(HOW TO COMPLETE THIS TASK)
Your response should be every line from the entries that includes the string "different".

Plain-text document sources
....
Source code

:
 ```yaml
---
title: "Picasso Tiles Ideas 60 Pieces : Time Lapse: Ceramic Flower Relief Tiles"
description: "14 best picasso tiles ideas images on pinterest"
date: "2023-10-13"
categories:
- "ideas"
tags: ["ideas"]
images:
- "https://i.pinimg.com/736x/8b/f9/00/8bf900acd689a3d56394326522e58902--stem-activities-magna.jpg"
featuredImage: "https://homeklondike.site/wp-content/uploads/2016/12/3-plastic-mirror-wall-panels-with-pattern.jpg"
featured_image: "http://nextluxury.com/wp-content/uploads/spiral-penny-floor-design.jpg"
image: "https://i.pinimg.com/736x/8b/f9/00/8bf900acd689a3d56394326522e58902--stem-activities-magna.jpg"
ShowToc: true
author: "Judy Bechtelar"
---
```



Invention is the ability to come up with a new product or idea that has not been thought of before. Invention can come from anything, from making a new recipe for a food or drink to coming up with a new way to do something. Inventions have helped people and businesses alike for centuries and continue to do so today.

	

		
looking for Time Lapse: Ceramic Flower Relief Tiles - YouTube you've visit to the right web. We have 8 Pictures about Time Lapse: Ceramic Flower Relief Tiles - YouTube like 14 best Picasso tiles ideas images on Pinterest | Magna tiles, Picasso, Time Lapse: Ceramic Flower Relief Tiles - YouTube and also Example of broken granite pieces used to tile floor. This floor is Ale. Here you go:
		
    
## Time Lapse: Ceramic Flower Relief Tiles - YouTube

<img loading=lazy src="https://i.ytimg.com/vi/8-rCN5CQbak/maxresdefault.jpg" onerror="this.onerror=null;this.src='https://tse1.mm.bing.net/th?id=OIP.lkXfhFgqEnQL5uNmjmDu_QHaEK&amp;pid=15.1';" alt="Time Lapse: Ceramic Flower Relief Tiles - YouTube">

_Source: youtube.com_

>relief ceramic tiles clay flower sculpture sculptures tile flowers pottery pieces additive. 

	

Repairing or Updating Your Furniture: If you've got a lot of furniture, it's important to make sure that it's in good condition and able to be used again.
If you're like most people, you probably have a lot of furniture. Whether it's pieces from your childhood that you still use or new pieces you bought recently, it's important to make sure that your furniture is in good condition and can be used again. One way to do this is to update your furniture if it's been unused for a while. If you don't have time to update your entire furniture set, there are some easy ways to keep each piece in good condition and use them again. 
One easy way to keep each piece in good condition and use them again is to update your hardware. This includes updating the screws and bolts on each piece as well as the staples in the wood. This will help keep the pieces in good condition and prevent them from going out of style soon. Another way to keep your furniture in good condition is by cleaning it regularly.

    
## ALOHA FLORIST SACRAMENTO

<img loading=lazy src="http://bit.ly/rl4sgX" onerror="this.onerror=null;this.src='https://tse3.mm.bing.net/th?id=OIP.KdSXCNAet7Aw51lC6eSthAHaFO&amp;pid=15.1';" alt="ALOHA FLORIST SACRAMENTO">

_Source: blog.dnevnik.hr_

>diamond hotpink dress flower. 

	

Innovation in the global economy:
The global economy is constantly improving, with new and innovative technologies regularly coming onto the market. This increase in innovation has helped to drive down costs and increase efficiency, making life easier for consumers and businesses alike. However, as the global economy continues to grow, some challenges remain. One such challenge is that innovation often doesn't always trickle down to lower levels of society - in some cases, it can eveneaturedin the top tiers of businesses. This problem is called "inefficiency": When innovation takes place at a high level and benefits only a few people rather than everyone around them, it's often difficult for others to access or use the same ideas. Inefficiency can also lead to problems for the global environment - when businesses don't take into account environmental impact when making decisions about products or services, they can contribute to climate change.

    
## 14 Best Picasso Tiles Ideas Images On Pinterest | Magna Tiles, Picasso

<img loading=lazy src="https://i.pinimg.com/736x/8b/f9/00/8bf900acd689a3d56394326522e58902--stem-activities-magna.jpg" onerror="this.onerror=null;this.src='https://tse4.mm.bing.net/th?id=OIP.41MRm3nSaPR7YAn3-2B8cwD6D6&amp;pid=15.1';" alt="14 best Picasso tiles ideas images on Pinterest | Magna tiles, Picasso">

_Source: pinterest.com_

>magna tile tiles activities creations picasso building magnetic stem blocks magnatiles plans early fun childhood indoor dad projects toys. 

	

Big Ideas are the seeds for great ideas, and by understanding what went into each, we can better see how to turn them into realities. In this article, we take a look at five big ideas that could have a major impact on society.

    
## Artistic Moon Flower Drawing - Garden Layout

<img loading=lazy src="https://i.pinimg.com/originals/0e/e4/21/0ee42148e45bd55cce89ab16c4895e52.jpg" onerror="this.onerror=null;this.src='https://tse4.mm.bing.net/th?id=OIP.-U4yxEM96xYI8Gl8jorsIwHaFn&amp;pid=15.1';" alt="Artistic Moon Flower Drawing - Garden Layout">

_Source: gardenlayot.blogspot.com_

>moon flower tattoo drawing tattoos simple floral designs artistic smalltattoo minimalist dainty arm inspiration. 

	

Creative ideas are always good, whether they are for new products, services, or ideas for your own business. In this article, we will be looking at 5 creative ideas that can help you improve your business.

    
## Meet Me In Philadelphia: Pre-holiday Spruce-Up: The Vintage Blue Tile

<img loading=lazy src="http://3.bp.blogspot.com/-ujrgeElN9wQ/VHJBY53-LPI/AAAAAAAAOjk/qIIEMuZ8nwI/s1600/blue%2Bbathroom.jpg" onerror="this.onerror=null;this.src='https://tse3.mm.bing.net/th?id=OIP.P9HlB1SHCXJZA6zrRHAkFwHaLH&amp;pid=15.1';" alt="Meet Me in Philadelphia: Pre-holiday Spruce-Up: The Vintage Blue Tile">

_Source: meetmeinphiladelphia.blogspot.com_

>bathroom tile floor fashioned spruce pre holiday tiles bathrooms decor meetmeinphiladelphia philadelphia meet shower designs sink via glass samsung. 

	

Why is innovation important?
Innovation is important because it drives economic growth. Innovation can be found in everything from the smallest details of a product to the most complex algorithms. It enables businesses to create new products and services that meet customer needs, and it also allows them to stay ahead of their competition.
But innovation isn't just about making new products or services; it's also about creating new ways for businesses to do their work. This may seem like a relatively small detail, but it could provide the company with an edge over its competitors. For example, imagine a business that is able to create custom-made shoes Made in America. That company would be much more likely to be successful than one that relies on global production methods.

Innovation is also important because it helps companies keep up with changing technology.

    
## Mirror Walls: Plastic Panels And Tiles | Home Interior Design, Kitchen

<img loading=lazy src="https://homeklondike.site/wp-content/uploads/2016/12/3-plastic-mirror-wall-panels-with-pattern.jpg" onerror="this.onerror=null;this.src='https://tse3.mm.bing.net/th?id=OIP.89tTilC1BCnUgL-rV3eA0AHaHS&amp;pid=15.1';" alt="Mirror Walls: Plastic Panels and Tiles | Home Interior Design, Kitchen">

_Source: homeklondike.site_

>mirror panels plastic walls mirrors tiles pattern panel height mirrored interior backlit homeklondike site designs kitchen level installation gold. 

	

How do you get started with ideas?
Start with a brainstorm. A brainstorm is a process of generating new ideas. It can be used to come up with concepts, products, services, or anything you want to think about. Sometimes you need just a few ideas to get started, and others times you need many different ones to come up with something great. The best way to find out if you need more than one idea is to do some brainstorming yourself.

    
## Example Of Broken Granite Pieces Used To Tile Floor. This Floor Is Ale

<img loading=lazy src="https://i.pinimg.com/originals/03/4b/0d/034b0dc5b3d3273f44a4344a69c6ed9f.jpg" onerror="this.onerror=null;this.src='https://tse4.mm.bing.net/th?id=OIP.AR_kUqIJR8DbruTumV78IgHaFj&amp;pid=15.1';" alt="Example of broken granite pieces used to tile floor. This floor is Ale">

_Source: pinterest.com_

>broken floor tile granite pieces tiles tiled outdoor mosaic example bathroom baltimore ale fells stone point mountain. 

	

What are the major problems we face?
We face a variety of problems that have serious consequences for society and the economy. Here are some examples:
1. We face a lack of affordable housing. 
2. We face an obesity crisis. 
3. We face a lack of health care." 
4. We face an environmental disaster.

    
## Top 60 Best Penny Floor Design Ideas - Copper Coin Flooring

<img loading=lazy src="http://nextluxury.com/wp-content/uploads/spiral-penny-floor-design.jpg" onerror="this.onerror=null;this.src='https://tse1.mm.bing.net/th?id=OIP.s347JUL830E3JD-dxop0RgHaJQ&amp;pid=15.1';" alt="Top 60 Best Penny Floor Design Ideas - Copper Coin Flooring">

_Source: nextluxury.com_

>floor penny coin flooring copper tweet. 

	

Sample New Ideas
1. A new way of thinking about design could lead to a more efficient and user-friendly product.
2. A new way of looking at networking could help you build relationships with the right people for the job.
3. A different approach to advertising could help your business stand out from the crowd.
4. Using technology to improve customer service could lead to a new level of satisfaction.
....
(SOLUTION TO THIS TASK)
Start with a brainstorm. A brainstorm is a process of generating new ideas. It can be used to come up with concepts, products, services, or anything you want to think about. Sometimes you need just a few ideas to get started, and others times you need many different ones to come up with something great. The best way to find out if you need more than one idea is to do some brainstorming yourself.
3. A different approach to advertising could help your business stand out from the crowd.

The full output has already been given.